**WORK INSTRUCTION**:
Please copy exactly the part of the records below that opens with the line containing "- tiny list" and closes with the line containing "Optimal Chopstick Length", leaving out any pictures.

--- EXTRACTED ENTRIES Enclosed Below ---

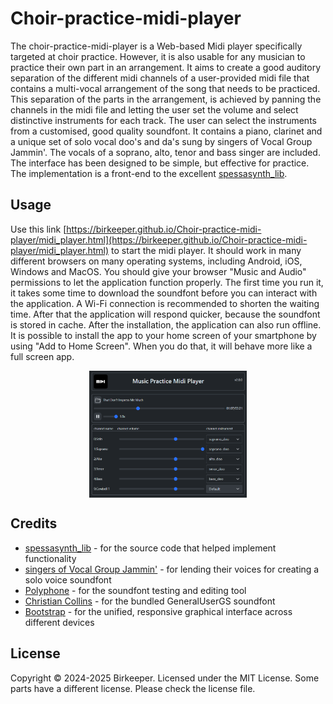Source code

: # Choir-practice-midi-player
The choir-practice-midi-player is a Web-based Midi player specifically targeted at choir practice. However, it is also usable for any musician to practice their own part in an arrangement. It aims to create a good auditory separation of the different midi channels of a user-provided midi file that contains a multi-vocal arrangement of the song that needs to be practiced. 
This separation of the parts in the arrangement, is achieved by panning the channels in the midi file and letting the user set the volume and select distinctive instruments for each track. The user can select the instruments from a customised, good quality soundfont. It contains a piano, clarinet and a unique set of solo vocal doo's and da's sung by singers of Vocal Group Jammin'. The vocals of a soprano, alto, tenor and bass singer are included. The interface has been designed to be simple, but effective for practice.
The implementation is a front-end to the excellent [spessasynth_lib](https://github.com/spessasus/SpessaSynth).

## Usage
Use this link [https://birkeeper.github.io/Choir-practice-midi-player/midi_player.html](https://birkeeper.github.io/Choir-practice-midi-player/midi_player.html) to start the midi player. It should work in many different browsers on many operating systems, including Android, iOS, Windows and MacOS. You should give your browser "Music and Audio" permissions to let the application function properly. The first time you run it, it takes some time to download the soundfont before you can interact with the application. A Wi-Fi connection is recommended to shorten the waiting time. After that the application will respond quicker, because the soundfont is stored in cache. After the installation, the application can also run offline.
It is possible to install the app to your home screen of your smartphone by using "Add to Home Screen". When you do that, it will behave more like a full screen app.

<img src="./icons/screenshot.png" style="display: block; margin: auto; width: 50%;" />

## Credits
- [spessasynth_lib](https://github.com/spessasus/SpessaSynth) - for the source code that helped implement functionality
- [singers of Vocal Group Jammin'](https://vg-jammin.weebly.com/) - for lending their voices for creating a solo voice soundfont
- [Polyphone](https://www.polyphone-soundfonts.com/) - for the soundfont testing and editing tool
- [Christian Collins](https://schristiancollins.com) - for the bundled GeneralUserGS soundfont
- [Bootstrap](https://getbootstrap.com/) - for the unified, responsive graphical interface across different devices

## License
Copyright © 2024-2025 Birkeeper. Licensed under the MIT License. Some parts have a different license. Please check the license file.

--- End of Enclosed EXTRACTED ENTRIES ---
--- EXTRACTED ENTRIES Enclosed Below ---

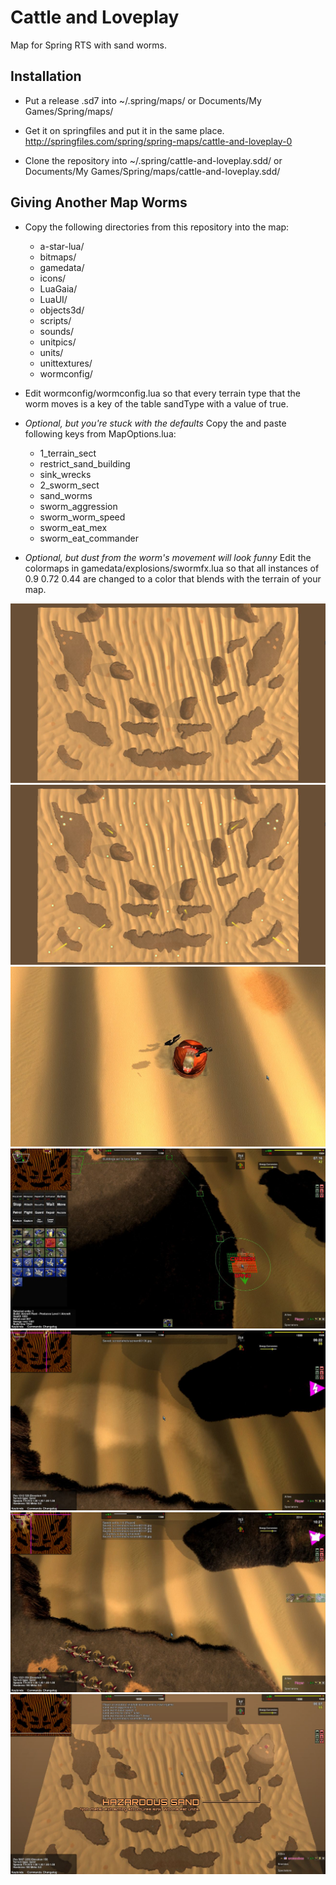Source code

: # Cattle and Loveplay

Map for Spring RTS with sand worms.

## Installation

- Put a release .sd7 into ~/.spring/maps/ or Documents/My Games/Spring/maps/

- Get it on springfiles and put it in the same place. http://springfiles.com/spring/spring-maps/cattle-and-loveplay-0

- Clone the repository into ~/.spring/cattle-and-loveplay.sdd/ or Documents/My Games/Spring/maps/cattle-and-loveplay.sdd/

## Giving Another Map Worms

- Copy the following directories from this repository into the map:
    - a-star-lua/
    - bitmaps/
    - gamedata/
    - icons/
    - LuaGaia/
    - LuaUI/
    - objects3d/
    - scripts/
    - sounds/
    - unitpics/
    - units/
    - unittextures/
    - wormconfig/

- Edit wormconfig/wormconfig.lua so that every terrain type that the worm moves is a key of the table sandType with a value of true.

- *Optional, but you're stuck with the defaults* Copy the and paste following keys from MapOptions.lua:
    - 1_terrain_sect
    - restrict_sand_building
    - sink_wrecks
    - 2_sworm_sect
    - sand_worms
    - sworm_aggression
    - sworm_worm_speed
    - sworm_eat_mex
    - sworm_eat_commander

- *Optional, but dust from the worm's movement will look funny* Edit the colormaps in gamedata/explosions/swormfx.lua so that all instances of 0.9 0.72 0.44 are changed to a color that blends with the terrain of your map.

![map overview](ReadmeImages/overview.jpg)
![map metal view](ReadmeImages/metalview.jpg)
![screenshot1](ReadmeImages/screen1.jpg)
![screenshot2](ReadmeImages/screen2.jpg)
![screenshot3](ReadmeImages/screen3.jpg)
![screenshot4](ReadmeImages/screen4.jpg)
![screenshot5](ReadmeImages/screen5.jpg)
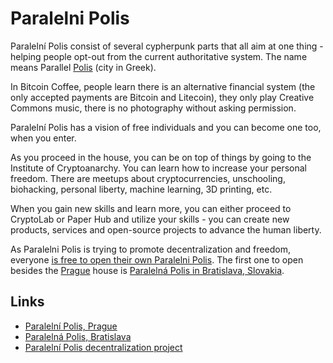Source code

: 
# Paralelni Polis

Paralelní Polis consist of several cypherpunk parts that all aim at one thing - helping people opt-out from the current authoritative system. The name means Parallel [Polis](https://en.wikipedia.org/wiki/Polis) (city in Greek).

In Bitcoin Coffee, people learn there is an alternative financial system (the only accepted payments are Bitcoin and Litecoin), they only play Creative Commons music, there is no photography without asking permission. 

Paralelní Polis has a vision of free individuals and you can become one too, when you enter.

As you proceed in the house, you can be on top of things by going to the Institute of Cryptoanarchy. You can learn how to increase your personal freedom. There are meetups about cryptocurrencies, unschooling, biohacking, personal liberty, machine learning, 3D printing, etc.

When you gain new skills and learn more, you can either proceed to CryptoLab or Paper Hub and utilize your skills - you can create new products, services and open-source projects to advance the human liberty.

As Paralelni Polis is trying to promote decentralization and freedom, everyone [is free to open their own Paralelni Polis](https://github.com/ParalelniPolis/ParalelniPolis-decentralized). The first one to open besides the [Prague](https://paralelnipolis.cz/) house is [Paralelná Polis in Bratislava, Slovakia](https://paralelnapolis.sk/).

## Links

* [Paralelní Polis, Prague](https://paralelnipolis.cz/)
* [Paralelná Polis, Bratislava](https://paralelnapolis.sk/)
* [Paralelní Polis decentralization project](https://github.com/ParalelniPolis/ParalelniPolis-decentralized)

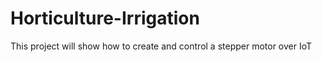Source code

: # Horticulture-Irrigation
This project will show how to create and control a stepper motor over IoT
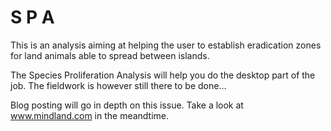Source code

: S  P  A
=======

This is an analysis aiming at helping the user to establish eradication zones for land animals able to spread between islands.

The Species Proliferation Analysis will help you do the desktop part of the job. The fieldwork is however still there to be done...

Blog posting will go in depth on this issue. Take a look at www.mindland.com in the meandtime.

--- End of Enclosed EXTRACTED ENTRIES ---
--- EXTRACTED ENTRIES Enclosed Below ---

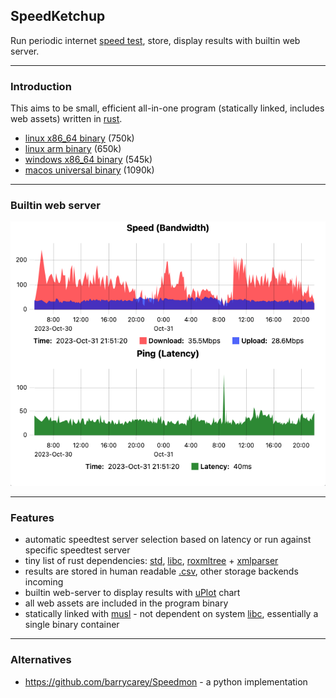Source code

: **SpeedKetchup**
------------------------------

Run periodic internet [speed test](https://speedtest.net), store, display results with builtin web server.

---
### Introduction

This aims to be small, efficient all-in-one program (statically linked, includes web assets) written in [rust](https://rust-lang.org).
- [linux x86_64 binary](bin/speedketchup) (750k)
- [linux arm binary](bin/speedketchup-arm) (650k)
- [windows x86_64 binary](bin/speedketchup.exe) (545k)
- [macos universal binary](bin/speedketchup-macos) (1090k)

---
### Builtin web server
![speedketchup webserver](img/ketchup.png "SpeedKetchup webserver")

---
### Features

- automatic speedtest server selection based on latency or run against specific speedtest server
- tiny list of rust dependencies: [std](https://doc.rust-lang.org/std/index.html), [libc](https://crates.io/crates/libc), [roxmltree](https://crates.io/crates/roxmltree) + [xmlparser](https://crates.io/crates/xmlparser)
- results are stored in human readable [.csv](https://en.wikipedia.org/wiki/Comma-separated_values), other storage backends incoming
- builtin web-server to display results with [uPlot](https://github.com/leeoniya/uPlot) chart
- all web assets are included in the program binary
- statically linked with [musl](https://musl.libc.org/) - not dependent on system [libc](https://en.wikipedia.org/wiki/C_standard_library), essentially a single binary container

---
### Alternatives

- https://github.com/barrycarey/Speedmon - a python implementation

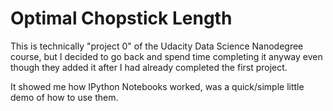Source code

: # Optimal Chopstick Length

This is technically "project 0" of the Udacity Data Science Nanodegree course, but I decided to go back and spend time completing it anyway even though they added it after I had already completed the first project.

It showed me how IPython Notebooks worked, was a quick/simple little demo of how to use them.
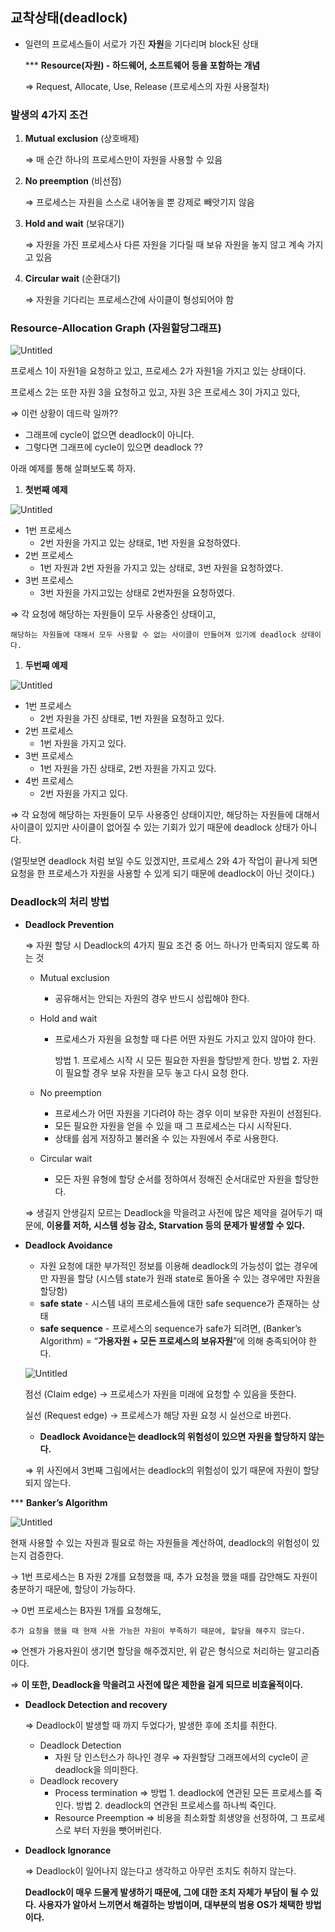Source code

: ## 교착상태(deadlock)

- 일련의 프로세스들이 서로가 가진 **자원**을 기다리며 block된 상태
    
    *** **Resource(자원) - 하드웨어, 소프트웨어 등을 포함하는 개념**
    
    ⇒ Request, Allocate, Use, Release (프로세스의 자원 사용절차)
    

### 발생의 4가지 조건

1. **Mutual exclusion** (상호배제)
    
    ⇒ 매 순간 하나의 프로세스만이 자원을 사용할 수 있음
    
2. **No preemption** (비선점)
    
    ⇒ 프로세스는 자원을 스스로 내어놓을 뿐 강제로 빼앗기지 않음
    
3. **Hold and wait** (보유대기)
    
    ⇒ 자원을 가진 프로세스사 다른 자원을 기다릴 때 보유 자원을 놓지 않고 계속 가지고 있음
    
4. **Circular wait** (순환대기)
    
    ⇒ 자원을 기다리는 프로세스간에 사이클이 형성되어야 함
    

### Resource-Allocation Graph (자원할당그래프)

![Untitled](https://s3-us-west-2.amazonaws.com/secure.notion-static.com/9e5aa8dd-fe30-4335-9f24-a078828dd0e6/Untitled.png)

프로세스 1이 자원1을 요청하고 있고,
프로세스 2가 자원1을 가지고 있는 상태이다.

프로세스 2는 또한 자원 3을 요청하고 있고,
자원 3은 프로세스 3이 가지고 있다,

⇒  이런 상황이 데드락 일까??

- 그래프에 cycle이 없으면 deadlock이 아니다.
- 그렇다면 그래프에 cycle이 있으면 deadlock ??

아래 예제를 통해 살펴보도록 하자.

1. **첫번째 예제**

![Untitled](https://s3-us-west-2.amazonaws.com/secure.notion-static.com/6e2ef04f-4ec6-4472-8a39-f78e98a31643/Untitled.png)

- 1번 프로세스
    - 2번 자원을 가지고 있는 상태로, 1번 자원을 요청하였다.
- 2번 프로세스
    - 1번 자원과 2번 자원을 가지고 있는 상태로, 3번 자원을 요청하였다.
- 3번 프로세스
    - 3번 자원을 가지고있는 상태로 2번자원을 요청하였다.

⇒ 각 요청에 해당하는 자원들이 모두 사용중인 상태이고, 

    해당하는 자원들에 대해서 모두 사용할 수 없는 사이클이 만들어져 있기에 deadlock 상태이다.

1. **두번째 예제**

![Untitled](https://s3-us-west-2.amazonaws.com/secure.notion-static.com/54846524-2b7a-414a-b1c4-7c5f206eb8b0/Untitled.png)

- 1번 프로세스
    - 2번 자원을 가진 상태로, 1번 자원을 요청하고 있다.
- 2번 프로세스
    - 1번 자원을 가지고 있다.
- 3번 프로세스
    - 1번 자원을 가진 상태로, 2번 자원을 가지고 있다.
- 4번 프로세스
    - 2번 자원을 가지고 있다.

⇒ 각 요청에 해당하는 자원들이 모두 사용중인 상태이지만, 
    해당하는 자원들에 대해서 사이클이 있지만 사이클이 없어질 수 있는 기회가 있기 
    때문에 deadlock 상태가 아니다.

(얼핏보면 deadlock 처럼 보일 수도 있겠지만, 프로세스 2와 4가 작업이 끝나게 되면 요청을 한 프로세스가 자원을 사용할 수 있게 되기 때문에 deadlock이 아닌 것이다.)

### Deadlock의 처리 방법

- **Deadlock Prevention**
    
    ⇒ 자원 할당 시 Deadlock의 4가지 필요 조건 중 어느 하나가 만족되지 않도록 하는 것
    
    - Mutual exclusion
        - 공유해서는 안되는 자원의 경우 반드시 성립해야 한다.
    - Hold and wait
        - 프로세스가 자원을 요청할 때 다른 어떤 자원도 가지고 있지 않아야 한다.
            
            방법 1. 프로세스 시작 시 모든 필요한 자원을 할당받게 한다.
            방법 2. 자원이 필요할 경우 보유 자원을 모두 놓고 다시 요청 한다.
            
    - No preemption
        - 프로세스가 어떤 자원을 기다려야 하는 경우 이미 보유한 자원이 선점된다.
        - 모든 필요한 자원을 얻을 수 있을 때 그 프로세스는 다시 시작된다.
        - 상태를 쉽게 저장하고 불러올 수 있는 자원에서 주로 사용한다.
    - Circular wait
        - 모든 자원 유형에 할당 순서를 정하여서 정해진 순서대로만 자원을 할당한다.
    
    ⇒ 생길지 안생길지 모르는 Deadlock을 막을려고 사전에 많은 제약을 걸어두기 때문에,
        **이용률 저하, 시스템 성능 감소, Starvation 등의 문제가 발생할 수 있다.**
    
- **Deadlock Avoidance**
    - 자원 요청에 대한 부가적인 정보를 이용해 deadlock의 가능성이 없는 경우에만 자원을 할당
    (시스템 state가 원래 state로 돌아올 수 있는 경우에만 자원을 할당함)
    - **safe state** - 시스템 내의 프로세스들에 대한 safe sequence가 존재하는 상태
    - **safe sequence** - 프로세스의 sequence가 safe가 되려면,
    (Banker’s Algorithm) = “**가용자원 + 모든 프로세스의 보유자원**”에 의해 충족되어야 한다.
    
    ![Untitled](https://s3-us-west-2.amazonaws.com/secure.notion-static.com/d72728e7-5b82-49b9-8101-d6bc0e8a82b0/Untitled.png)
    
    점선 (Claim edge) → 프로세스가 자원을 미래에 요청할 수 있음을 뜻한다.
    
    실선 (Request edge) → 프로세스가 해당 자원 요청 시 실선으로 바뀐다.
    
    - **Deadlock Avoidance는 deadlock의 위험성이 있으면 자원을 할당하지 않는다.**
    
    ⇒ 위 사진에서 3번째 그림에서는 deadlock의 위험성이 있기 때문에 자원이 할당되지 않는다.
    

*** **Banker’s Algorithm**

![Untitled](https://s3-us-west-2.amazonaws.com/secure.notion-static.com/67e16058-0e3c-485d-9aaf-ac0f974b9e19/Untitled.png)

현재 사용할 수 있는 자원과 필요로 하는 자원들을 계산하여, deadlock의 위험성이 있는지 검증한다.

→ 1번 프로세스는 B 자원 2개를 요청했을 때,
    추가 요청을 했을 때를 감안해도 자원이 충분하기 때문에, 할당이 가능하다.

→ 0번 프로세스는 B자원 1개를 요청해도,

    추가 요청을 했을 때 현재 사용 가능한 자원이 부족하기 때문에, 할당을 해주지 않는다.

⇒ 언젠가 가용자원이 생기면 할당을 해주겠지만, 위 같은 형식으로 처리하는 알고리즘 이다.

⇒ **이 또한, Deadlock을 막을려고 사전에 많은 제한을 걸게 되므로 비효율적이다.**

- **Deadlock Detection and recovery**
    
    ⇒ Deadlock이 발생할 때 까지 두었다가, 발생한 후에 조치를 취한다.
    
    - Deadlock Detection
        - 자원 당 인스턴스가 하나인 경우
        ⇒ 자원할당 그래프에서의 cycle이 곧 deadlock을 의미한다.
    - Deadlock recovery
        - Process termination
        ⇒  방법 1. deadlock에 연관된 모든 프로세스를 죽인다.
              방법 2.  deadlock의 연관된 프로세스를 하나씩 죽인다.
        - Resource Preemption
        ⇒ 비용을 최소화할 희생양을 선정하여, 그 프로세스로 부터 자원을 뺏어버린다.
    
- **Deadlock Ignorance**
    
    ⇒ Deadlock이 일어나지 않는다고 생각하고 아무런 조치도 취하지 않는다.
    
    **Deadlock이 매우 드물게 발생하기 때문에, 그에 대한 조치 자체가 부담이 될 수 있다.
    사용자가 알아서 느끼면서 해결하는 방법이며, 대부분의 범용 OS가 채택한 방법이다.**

--- End of Enclosed EXTRACTED ENTRIES ---

**ANSWER FOR THE TASK**:
- tiny list of rust dependencies: [std](https://doc.rust-lang.org/std/index.html), [libc](https://crates.io/crates/libc), [roxmltree](https://crates.io/crates/roxmltree) + [xmlparser](https://crates.io/crates/xmlparser)
- results are stored in human readable [.csv](https://en.wikipedia.org/wiki/Comma-separated_values), other storage backends incoming
- builtin web-server to display results with [uPlot](https://github.com/leeoniya/uPlot) chart
- all web assets are included in the program binary
- statically linked with [musl](https://musl.libc.org/) - not dependent on system [libc](https://en.wikipedia.org/wiki/C_standard_library), essentially a single binary container

---
### Alternatives

- https://github.com/barrycarey/Speedmon - a python implementation

Source code

: # Optimal Chopstick Length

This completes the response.